▶ **WHAT YOU SHOULD DO**
Restate, word for word, the lines from the opening line of the data through the line containing "1. I try to", both included, and nothing else.

── PROVIDED DATA

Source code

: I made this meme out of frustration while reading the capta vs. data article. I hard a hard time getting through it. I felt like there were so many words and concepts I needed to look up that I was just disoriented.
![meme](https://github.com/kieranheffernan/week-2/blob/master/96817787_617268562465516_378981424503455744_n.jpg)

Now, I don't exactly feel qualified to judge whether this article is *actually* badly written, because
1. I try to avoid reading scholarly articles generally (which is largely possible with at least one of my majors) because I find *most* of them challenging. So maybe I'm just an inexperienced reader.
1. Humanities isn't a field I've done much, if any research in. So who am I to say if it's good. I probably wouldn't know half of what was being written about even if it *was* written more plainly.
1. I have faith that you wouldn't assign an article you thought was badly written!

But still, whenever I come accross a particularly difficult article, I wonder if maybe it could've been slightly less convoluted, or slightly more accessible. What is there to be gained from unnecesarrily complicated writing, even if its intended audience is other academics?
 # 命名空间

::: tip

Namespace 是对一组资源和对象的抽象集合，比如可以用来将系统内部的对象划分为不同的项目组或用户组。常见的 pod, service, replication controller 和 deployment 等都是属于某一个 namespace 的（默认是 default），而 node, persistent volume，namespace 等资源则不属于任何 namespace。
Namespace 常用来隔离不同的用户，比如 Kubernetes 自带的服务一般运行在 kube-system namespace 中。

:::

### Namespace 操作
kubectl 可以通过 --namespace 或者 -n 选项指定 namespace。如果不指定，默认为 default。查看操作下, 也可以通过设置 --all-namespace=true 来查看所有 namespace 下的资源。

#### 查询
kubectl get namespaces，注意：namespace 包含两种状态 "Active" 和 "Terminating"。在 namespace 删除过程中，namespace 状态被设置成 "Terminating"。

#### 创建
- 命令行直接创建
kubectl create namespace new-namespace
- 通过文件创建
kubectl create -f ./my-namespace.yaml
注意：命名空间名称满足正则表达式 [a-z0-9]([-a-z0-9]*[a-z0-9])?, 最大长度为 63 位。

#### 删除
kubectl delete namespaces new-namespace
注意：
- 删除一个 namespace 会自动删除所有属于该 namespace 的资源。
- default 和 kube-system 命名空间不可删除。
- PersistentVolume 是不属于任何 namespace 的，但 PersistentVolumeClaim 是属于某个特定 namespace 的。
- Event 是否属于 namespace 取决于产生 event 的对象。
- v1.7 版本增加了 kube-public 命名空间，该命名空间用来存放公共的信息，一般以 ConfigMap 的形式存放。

────

▶ **RESULT FOR THIS EXERCISE**
Source code

: I made this meme out of frustration while reading the capta vs. data article. I hard a hard time getting through it. I felt like there were so many words and concepts I needed to look up that I was just disoriented.
![meme](https://github.com/kieranheffernan/week-2/blob/master/96817787_617268562465516_378981424503455744_n.jpg)

Now, I don't exactly feel qualified to judge whether this article is *actually* badly written, because
1. I try to avoid reading scholarly articles generally (which is largely possible with at least one of my majors) because I find *most* of them challenging. So maybe I'm just an inexperienced reader.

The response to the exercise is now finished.